Retype the records below exactly as they appear.

★ ★ ★ ★ ★

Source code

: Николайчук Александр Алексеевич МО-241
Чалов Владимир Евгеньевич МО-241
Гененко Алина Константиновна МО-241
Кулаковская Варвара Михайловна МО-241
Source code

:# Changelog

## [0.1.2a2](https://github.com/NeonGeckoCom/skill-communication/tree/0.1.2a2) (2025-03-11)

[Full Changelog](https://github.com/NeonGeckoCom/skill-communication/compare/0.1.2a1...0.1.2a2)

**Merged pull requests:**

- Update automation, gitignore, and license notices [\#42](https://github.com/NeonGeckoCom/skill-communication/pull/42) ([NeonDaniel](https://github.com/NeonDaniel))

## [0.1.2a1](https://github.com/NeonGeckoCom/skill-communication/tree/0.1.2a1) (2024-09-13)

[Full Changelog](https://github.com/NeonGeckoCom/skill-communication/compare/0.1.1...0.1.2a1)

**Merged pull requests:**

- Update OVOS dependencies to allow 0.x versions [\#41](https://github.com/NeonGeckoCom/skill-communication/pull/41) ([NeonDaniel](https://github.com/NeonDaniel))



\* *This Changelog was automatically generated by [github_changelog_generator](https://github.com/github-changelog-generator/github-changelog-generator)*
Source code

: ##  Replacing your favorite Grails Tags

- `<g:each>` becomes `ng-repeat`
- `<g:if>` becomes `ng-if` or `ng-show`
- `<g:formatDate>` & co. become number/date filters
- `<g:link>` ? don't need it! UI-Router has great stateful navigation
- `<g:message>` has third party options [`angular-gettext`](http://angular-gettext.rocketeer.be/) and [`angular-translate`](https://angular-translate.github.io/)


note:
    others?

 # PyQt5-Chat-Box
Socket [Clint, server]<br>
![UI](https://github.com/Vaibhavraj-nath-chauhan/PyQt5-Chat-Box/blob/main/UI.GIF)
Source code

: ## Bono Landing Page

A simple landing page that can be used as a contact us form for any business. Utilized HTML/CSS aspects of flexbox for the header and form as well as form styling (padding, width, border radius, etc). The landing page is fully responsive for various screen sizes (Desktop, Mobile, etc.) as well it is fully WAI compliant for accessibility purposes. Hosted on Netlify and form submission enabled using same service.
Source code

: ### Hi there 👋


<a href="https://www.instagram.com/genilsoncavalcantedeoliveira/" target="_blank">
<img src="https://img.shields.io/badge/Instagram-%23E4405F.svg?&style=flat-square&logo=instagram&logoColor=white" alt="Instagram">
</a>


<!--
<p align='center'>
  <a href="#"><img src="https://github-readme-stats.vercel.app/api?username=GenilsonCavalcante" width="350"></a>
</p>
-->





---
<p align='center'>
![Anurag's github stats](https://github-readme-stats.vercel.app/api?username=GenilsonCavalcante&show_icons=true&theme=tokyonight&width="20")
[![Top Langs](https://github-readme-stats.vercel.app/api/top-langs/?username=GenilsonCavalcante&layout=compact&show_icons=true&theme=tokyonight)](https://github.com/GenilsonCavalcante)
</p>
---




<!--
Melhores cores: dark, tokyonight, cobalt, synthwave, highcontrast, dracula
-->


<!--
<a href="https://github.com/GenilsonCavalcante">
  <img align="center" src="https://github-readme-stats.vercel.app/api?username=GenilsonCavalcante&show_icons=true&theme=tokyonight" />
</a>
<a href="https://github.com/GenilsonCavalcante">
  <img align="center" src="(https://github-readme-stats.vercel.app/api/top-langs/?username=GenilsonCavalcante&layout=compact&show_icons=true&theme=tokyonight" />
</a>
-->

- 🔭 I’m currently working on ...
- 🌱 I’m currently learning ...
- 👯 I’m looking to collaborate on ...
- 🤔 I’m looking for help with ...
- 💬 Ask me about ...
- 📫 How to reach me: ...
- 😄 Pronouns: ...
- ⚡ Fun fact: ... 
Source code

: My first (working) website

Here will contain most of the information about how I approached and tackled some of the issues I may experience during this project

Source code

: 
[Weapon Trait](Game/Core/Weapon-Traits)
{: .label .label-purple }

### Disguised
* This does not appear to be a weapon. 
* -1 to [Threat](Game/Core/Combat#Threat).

★ ★ ★ ★ ★

RESPONSE:
Source code

: Николайчук Александр Алексеевич МО-241
Чалов Владимир Евгеньевич МО-241
Гененко Алина Константиновна МО-241
Кулаковская Варвара Михайловна МО-241
Source code

:# Changelog

## [0.1.2a2](https://github.com/NeonGeckoCom/skill-communication/tree/0.1.2a2) (2025-03-11)

[Full Changelog](https://github.com/NeonGeckoCom/skill-communication/compare/0.1.2a1...0.1.2a2)

**Merged pull requests:**

- Update automation, gitignore, and license notices [\#42](https://github.com/NeonGeckoCom/skill-communication/pull/42) ([NeonDaniel](https://github.com/NeonDaniel))

## [0.1.2a1](https://github.com/NeonGeckoCom/skill-communication/tree/0.1.2a1) (2024-09-13)

[Full Changelog](https://github.com/NeonGeckoCom/skill-communication/compare/0.1.1...0.1.2a1)

**Merged pull requests:**

- Update OVOS dependencies to allow 0.x versions [\#41](https://github.com/NeonGeckoCom/skill-communication/pull/41) ([NeonDaniel](https://github.com/NeonDaniel))



\* *This Changelog was automatically generated by [github_changelog_generator](https://github.com/github-changelog-generator/github-changelog-generator)*
Source code

: ##  Replacing your favorite Grails Tags

- `<g:each>` becomes `ng-repeat`
- `<g:if>` becomes `ng-if` or `ng-show`
- `<g:formatDate>` & co. become number/date filters
- `<g:link>` ? don't need it! UI-Router has great stateful navigation
- `<g:message>` has third party options [`angular-gettext`](http://angular-gettext.rocketeer.be/) and [`angular-translate`](https://angular-translate.github.io/)


note:
    others?

 # PyQt5-Chat-Box
Socket [Clint, server]<br>
![UI](https://github.com/Vaibhavraj-nath-chauhan/PyQt5-Chat-Box/blob/main/UI.GIF)
Source code

: ## Bono Landing Page

A simple landing page that can be used as a contact us form for any business. Utilized HTML/CSS aspects of flexbox for the header and form as well as form styling (padding, width, border radius, etc). The landing page is fully responsive for various screen sizes (Desktop, Mobile, etc.) as well it is fully WAI compliant for accessibility purposes. Hosted on Netlify and form submission enabled using same service.
Source code

: ### Hi there 👋


<a href="https://www.instagram.com/genilsoncavalcantedeoliveira/" target="_blank">
<img src="https://img.shields.io/badge/Instagram-%23E4405F.svg?&style=flat-square&logo=instagram&logoColor=white" alt="Instagram">
</a>


<!--
<p align='center'>
  <a href="#"><img src="https://github-readme-stats.vercel.app/api?username=GenilsonCavalcante" width="350"></a>
</p>
-->





---
<p align='center'>
![Anurag's github stats](https://github-readme-stats.vercel.app/api?username=GenilsonCavalcante&show_icons=true&theme=tokyonight&width="20")
[![Top Langs](https://github-readme-stats.vercel.app/api/top-langs/?username=GenilsonCavalcante&layout=compact&show_icons=true&theme=tokyonight)](https://github.com/GenilsonCavalcante)
</p>
---




<!--
Melhores cores: dark, tokyonight, cobalt, synthwave, highcontrast, dracula
-->


<!--
<a href="https://github.com/GenilsonCavalcante">
  <img align="center" src="https://github-readme-stats.vercel.app/api?username=GenilsonCavalcante&show_icons=true&theme=tokyonight" />
</a>
<a href="https://github.com/GenilsonCavalcante">
  <img align="center" src="(https://github-readme-stats.vercel.app/api/top-langs/?username=GenilsonCavalcante&layout=compact&show_icons=true&theme=tokyonight" />
</a>
-->

- 🔭 I’m currently working on ...
- 🌱 I’m currently learning ...
- 👯 I’m looking to collaborate on ...
- 🤔 I’m looking for help with ...
- 💬 Ask me about ...
- 📫 How to reach me: ...
- 😄 Pronouns: ...
- ⚡ Fun fact: ... 
Source code

: My first (working) website

Here will contain most of the information about how I approached and tackled some of the issues I may experience during this project

Source code

: 
[Weapon Trait](Game/Core/Weapon-Traits)
{: .label .label-purple }

### Disguised
* This does not appear to be a weapon. 
* -1 to [Threat](Game/Core/Combat#Threat).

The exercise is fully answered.